Any half-brain could tell you Del Rey had flaws. The album’s surface was littered with them: her cloying upper register, her pitiful passivity, the dragginess, the corniness. And good lord those basic lyrics ... comparing your boyfriend to James Dean is thuddingly obvious self-stylization, like wearing a huge American flag to show how American you are -- which she also did.

But there was something else going on with these songs. They got under your skin and stayed there. It’s a rare thrill to feel your first reaction to a new sound melting away into something different. Remember how Radiohead's 'Kid A' didn't even sound like music, much less good music, when it came out? In Del Rey's case, the album first sounded vaguely retro, then weird and off-putting, then finally just kind of awesome. The cracks and blemishes in her persona were washed out by the broader enjoyment of a style so at odds with the charts, so unconcerned by our expectations. Even a song as initially bizarre and grating as 'Off to the Races' could reveal surprising ambition and eventually make perfect sense. It now has more than 20 million Spotify plays.

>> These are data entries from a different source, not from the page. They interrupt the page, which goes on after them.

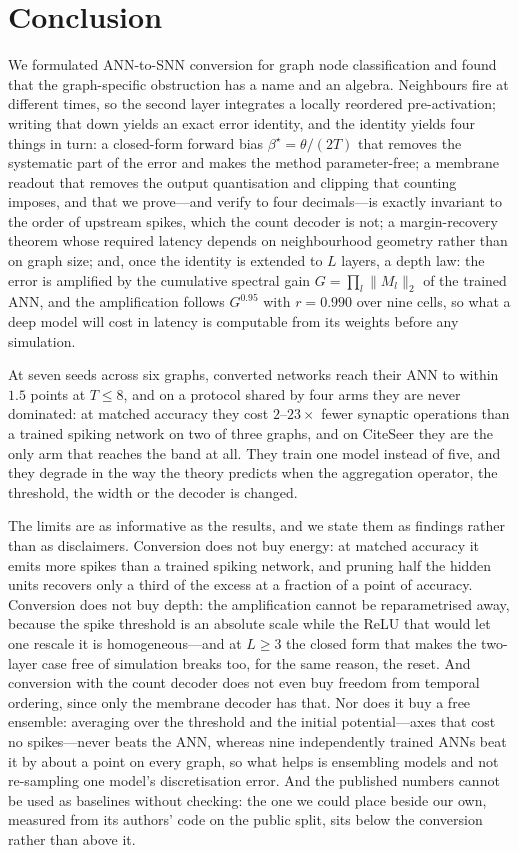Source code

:\documentclass[10pt,twocolumn]{article}
\newcommand{\betastar}{\beta^{\star}}
\begin{document}
\section{Conclusion}
\label{sec:conclusion}

We formulated ANN-to-SNN conversion for graph node classification and found that the graph-specific
obstruction has a name and an algebra. Neighbours fire at different times, so the second layer
integrates a locally reordered pre-activation; writing that down yields an exact error identity, and
the identity yields four things in turn: a closed-form forward bias $\betastar = \theta/(2T)$ that
removes the systematic part of the error and makes the method parameter-free; a membrane readout
that removes the output quantisation and clipping that counting imposes, and that we prove---and
verify to four decimals---is exactly invariant to the order of upstream spikes, which the count
decoder is not; a margin-recovery theorem whose required latency depends on neighbourhood geometry
rather than on graph size; and, once the identity is extended to $L$ layers, a depth law: the error
is amplified by the cumulative spectral gain $G=\prod_l\lVert M_l\rVert_2$ of the trained ANN, and
the amplification follows $G^{0.95}$ with $r=0.990$ over nine cells, so what a deep model will cost
in latency is computable from its weights before any simulation.

At seven seeds across six graphs, converted networks reach their ANN to within $1.5$ points at
$T \le 8$, and on a protocol shared by four arms they are never dominated: at matched accuracy they
cost $2$--$23\times$ fewer synaptic operations than a trained spiking network on two of three graphs,
and on CiteSeer they are the only arm that reaches the band at all. They train one model instead of
five, and they degrade in the way the theory predicts when the aggregation operator, the threshold,
the width or the decoder is changed.

The limits are as informative as the results, and we state them as findings rather than as
disclaimers. Conversion does not buy energy: at matched accuracy it emits more spikes than a trained
spiking network, and pruning half the hidden units recovers only a third of the excess at a fraction
of a point of accuracy. Conversion does not buy depth: the amplification cannot be reparametrised
away, because the spike threshold is an absolute scale while the ReLU that would let one rescale it
is homogeneous---and at $L\ge3$ the closed form that makes the two-layer case free of simulation
breaks too, for the same reason, the reset. And conversion with the count decoder does not even buy
freedom from temporal ordering, since only the membrane decoder has that. Nor does it buy a free ensemble: averaging over the threshold and the initial potential---axes that cost no spikes---never beats the ANN, whereas nine independently trained ANNs beat it by about a point on every graph, so what helps is ensembling models and not re-sampling one model's discretisation error. And the published numbers cannot be used as baselines without checking: the one we could place beside our own, measured from its authors' code on the public split, sits below the conversion rather than above it.
\end{document}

When a singer’s glaring flaws just deepen your fascination with her, are they still flaws? Was this music great or awful? Both, neither. It was different, and that made it great.

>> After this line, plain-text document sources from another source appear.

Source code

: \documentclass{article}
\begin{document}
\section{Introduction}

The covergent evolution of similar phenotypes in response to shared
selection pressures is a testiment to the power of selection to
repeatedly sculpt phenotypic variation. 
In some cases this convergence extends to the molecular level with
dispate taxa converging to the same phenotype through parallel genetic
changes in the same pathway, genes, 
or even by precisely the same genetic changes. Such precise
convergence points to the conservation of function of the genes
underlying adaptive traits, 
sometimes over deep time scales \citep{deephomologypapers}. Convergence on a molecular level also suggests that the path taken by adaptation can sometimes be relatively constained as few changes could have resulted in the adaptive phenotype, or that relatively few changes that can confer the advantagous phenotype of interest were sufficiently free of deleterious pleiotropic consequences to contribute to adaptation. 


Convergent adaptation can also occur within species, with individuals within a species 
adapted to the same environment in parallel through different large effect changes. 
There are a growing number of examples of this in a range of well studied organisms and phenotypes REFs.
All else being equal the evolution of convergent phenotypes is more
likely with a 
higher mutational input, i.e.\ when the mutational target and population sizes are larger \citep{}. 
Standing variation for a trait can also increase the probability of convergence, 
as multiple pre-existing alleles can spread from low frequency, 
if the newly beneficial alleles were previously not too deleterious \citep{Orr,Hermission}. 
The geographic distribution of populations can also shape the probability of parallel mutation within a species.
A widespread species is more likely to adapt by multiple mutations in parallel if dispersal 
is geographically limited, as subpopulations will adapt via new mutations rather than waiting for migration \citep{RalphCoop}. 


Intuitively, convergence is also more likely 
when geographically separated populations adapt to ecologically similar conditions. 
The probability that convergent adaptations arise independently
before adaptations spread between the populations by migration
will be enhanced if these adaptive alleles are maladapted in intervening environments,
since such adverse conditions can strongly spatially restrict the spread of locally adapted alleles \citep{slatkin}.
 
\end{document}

And now she has a new single, 'West Coast.' It sounds pretty good. Has a nice relaxed vibe, with some cool guitar textures flowing underneath. But these are just first impressions, subject to change. You’ll find no snap judgments on the new music here, because 'Born to Die' gave us a fine lesson buried under that mountain of nasty tweets: new music, if it’s interesting enough, will often draw a conflicted reaction and take a while to figure out. Let it.

Many have compared more recent breakout Lorde to Lana Del Rey. While it’s true both artists are a kind of dark antidote to the mainstream’s relentless bounce, Lorde actively styles herself this way. Del Rey, on the other hand, doesn’t style herself as counter to the mainstream, or counter to anything, really. She just is what she is.

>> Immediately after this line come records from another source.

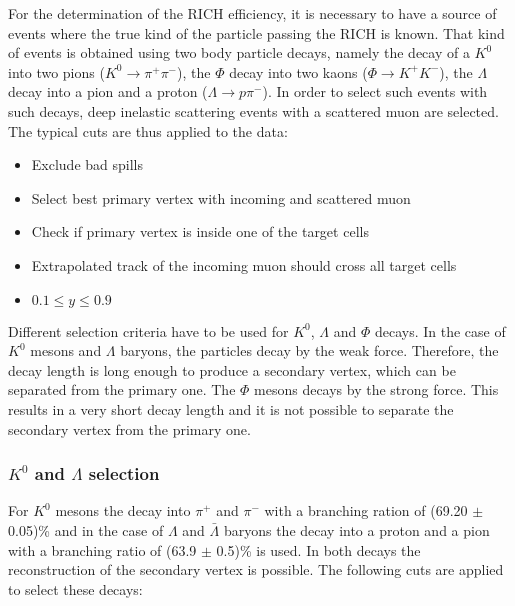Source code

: For the determination of the RICH efficiency, it is necessary to have a source of events where the true kind of the particle passing the RICH is known. That kind of events
is obtained using two body particle decays, namely the decay of a $K^0$ into two pions ($K^0 \rightarrow \pi^+\pi^-$), the $\Phi$ decay into two kaons ($\Phi \rightarrow K^+K^-$),
the $\Lambda$ decay into a pion and a proton ($\Lambda \rightarrow p\pi^-$). In order to select such events with such decays, deep inelastic scattering events with a scattered muon
are selected. The typical cuts are thus applied to the data:
\begin{itemize}
  \item Exclude bad spills
  \item Select best primary vertex with incoming and scattered muon
  \item Check if primary vertex is inside one of the target cells
  \item Extrapolated track of the incoming muon should cross all target cells
  \item $0.1 \le y \le 0.9$
\end{itemize}

Different selection criteria have to be used for $K^0$, $\Lambda$ and $\Phi$ decays. In the case of $K^0$ mesons and $\Lambda$ baryons, the particles decay by the weak
force. Therefore, the decay length is long enough to produce a secondary vertex, which can be separated from the primary one. The $\Phi$ mesons decays by the strong force.
This results in a very short decay length and it is not possible to separate the secondary vertex from the primary one.

\subsubsection{$K^0$ and $\Lambda$ selection}

For $K^0$ mesons the decay into $\pi^+$ and $\pi^-$ with a branching ration of (69.20 $\pm$ 0.05)\% \cite{} and in the case of $\Lambda$ and $\bar{\Lambda}$ baryons the
decay into a proton and a pion with a branching ratio of (63.9 $\pm$ 0.5)\% \cite{} is used. In both decays the reconstruction of the secondary vertex is possible.
The following cuts are applied to select these decays:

And what is that? Something with far more staying power than early 2012 guessed. Time has cracked a slow smile at this record. It doesn’t come on like an ill-advised marketing scheme or vanity project anymore. Increasingly, 'Born to Die' just sounds like the work of an ambitious girl with a cool vision, who got ahold of enough label money to make it happen. The world came around. Good for her.